**WORK REQUEST**
Among the lines below, how many have the word "directory"? The reply is that number alone.

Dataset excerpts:

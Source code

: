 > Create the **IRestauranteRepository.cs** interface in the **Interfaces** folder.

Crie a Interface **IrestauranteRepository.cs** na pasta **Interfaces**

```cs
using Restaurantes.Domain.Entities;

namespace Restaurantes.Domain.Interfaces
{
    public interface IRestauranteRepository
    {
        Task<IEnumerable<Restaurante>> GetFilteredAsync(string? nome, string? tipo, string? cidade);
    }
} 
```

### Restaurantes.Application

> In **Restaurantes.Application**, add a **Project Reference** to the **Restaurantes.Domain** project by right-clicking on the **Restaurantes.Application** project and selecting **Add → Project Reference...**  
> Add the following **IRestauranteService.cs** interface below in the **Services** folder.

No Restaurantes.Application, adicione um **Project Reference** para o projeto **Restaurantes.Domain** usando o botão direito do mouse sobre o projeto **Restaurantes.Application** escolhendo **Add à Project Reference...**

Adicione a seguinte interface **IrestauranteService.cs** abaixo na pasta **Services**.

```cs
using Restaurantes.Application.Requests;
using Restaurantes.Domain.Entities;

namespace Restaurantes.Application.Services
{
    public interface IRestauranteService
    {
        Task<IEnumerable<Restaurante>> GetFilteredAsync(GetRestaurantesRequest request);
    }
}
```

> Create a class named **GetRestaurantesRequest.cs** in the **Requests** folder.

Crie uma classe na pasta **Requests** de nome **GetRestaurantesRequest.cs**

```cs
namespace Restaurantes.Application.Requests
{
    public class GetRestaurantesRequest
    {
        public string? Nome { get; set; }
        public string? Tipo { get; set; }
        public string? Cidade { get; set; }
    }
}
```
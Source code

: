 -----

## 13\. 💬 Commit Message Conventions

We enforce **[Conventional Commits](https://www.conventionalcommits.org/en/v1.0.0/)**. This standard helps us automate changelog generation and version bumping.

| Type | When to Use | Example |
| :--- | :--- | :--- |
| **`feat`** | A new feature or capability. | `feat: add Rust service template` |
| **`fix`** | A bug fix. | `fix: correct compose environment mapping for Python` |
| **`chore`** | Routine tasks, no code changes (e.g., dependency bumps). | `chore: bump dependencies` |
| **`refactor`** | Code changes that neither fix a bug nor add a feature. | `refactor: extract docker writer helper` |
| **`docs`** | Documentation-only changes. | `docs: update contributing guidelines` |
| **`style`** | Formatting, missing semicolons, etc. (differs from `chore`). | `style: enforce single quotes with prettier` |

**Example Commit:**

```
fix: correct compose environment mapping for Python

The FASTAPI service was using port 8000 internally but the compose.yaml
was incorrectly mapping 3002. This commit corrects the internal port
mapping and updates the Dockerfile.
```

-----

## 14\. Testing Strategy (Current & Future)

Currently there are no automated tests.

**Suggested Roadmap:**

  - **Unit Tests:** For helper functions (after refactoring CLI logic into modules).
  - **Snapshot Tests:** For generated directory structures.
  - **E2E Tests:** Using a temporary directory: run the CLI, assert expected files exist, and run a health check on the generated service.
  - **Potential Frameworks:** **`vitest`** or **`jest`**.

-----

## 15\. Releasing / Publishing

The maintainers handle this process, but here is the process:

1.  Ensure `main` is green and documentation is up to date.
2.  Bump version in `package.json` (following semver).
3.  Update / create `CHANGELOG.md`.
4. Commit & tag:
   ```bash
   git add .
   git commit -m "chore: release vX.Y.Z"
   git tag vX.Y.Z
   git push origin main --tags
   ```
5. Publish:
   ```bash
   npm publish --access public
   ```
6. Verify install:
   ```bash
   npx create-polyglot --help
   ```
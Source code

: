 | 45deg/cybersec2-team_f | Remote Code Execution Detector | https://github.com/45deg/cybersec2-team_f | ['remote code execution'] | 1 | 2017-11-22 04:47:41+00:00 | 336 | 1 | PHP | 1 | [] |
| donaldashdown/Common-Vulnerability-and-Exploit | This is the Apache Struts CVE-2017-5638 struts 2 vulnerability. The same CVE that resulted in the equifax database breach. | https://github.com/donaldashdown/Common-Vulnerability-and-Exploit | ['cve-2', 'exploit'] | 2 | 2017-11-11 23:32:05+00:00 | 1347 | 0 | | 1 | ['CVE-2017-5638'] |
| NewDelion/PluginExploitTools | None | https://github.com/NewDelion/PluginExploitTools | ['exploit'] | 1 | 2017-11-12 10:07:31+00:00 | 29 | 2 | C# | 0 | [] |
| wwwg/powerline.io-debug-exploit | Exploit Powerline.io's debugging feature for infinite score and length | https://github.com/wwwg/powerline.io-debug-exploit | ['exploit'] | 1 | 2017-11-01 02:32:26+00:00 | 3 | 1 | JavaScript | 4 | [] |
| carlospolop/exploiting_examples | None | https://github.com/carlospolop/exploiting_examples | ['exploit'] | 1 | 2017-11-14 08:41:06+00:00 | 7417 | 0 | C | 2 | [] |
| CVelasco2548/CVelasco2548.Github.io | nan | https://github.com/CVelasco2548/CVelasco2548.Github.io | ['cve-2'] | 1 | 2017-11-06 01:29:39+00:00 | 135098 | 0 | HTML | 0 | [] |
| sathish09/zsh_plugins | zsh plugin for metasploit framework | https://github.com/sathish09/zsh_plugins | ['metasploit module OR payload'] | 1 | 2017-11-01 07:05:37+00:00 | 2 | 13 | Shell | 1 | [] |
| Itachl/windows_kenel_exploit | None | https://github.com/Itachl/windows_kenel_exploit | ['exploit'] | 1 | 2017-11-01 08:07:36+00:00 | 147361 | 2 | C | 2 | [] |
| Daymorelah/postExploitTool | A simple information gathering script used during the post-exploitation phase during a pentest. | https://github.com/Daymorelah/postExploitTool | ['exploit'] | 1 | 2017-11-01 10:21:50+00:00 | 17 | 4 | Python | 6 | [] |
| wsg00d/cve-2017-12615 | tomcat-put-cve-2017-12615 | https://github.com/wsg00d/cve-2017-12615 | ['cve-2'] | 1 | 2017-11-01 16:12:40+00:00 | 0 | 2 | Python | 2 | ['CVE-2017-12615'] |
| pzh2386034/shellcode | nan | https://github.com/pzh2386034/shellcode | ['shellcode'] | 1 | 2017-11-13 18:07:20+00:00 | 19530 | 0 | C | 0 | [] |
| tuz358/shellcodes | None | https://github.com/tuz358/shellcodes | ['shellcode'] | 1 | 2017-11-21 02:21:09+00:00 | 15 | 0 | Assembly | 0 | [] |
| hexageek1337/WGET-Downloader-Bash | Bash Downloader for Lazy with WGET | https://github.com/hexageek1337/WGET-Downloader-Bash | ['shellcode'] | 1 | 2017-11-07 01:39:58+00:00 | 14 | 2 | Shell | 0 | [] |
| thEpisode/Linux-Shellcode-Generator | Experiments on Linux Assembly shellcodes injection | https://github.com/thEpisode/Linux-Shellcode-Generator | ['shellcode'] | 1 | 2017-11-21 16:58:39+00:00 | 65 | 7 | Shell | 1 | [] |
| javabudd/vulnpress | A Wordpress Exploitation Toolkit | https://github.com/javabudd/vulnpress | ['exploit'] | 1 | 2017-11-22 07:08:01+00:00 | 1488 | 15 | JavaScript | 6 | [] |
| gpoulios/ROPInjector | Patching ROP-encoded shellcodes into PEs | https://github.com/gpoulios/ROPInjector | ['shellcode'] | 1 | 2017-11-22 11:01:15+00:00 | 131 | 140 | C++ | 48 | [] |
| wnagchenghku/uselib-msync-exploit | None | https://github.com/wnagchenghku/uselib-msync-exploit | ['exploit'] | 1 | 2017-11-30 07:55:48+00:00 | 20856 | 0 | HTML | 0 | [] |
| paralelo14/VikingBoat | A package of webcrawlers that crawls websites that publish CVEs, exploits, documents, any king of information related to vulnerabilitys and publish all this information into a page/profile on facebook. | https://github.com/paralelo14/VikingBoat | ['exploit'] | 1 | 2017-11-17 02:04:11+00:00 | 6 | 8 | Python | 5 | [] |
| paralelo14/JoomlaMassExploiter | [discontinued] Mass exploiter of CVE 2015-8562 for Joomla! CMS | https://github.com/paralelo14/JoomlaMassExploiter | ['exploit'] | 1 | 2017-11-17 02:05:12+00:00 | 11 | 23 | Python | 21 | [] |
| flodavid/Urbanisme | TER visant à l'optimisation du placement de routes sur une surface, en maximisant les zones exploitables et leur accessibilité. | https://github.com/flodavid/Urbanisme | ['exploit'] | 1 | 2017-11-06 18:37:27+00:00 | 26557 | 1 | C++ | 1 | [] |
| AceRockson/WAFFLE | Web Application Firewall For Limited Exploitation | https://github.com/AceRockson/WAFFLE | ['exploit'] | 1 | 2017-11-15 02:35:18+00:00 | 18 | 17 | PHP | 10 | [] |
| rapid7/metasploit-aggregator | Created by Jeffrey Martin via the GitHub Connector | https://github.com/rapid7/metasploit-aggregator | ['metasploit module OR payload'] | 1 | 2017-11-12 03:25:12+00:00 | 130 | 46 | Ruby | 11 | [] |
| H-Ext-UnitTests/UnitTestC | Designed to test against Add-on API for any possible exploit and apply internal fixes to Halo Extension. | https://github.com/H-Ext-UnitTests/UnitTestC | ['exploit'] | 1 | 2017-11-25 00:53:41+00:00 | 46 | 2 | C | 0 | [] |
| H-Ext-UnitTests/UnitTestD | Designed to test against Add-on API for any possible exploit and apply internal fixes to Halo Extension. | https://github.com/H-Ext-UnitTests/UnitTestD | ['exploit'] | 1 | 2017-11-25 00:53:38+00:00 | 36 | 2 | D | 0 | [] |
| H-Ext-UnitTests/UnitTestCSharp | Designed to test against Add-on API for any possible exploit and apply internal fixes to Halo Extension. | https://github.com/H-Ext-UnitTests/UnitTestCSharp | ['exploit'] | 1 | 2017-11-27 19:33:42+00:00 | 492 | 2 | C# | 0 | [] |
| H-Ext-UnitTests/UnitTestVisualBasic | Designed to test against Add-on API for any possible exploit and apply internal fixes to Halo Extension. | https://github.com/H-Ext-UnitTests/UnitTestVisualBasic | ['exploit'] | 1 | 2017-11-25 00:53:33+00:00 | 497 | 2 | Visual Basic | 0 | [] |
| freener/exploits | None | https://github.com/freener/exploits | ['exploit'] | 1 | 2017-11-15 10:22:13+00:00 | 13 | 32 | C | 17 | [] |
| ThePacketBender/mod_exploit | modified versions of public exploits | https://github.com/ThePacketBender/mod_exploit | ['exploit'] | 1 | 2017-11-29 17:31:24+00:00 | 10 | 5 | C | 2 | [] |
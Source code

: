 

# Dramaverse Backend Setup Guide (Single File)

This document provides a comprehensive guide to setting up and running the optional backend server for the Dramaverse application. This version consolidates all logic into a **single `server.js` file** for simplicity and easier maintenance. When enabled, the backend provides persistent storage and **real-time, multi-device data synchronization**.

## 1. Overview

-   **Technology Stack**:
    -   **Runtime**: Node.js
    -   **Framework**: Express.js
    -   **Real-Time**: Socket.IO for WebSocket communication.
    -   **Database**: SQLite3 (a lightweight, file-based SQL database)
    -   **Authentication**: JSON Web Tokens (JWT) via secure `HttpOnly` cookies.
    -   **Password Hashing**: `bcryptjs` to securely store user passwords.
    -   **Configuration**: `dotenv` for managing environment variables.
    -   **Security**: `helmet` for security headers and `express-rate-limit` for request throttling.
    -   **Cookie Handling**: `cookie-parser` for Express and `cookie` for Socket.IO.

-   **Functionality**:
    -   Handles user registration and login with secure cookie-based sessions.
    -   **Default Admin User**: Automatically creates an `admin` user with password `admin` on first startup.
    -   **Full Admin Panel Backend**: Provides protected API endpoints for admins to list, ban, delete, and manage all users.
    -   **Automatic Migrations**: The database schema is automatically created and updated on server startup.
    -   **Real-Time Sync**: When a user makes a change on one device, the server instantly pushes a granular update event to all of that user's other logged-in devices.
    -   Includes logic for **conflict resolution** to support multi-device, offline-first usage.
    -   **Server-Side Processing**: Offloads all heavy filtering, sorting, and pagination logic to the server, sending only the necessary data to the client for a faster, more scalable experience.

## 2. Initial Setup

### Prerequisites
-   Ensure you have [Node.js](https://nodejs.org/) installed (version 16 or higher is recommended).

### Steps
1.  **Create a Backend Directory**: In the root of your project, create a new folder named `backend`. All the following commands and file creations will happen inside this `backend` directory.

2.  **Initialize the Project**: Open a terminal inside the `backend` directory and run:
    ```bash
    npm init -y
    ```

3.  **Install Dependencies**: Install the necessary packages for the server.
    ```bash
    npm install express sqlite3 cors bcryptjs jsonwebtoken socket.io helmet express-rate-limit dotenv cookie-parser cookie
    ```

**SOLUTION TO THIS TASK**
4